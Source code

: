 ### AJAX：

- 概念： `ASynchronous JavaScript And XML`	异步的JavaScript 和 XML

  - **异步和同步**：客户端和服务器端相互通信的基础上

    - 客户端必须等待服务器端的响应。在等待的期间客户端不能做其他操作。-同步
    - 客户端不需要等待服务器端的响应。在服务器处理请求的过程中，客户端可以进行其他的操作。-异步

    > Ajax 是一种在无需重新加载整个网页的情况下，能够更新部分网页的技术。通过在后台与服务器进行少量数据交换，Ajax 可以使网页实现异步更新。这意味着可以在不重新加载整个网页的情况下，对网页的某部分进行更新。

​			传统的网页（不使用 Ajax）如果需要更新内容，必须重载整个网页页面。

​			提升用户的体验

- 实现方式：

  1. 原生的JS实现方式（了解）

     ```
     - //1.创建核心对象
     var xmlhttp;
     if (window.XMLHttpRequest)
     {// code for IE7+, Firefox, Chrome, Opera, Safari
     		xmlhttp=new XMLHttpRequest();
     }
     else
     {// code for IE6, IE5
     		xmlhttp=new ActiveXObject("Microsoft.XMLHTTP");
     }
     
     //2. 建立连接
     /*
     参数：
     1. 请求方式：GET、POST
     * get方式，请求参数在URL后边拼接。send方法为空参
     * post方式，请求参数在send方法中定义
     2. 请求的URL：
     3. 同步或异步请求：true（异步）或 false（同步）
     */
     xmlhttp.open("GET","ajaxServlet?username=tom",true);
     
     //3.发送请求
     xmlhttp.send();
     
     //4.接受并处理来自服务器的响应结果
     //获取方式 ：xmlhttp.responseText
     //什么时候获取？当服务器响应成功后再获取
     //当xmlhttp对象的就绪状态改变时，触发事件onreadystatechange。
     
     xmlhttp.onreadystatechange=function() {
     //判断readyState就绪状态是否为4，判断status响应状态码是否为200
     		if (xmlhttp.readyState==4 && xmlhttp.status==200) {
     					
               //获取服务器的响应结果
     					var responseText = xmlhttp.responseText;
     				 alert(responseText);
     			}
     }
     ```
====
| Try it |
Copy the data above. Keep each line exact.

| Exercise result |
Source code

: ### AJAX：

- 概念： `ASynchronous JavaScript And XML`	异步的JavaScript 和 XML

  - **异步和同步**：客户端和服务器端相互通信的基础上

    - 客户端必须等待服务器端的响应。在等待的期间客户端不能做其他操作。-同步
    - 客户端不需要等待服务器端的响应。在服务器处理请求的过程中，客户端可以进行其他的操作。-异步

    > Ajax 是一种在无需重新加载整个网页的情况下，能够更新部分网页的技术。通过在后台与服务器进行少量数据交换，Ajax 可以使网页实现异步更新。这意味着可以在不重新加载整个网页的情况下，对网页的某部分进行更新。

​			传统的网页（不使用 Ajax）如果需要更新内容，必须重载整个网页页面。

​			提升用户的体验

- 实现方式：

  1. 原生的JS实现方式（了解）

     ```
     - //1.创建核心对象
     var xmlhttp;
     if (window.XMLHttpRequest)
     {// code for IE7+, Firefox, Chrome, Opera, Safari
     		xmlhttp=new XMLHttpRequest();
     }
     else
     {// code for IE6, IE5
     		xmlhttp=new ActiveXObject("Microsoft.XMLHTTP");
     }
     
     //2. 建立连接
     /*
     参数：
     1. 请求方式：GET、POST
     * get方式，请求参数在URL后边拼接。send方法为空参
     * post方式，请求参数在send方法中定义
     2. 请求的URL：
     3. 同步或异步请求：true（异步）或 false（同步）
     */
     xmlhttp.open("GET","ajaxServlet?username=tom",true);
     
     //3.发送请求
     xmlhttp.send();
     
     //4.接受并处理来自服务器的响应结果
     //获取方式 ：xmlhttp.responseText
     //什么时候获取？当服务器响应成功后再获取
     //当xmlhttp对象的就绪状态改变时，触发事件onreadystatechange。
     
     xmlhttp.onreadystatechange=function() {
     //判断readyState就绪状态是否为4，判断status响应状态码是否为200
     		if (xmlhttp.readyState==4 && xmlhttp.status==200) {
     					
               //获取服务器的响应结果
     					var responseText = xmlhttp.responseText;
     				 alert(responseText);
     			}
     }
     ```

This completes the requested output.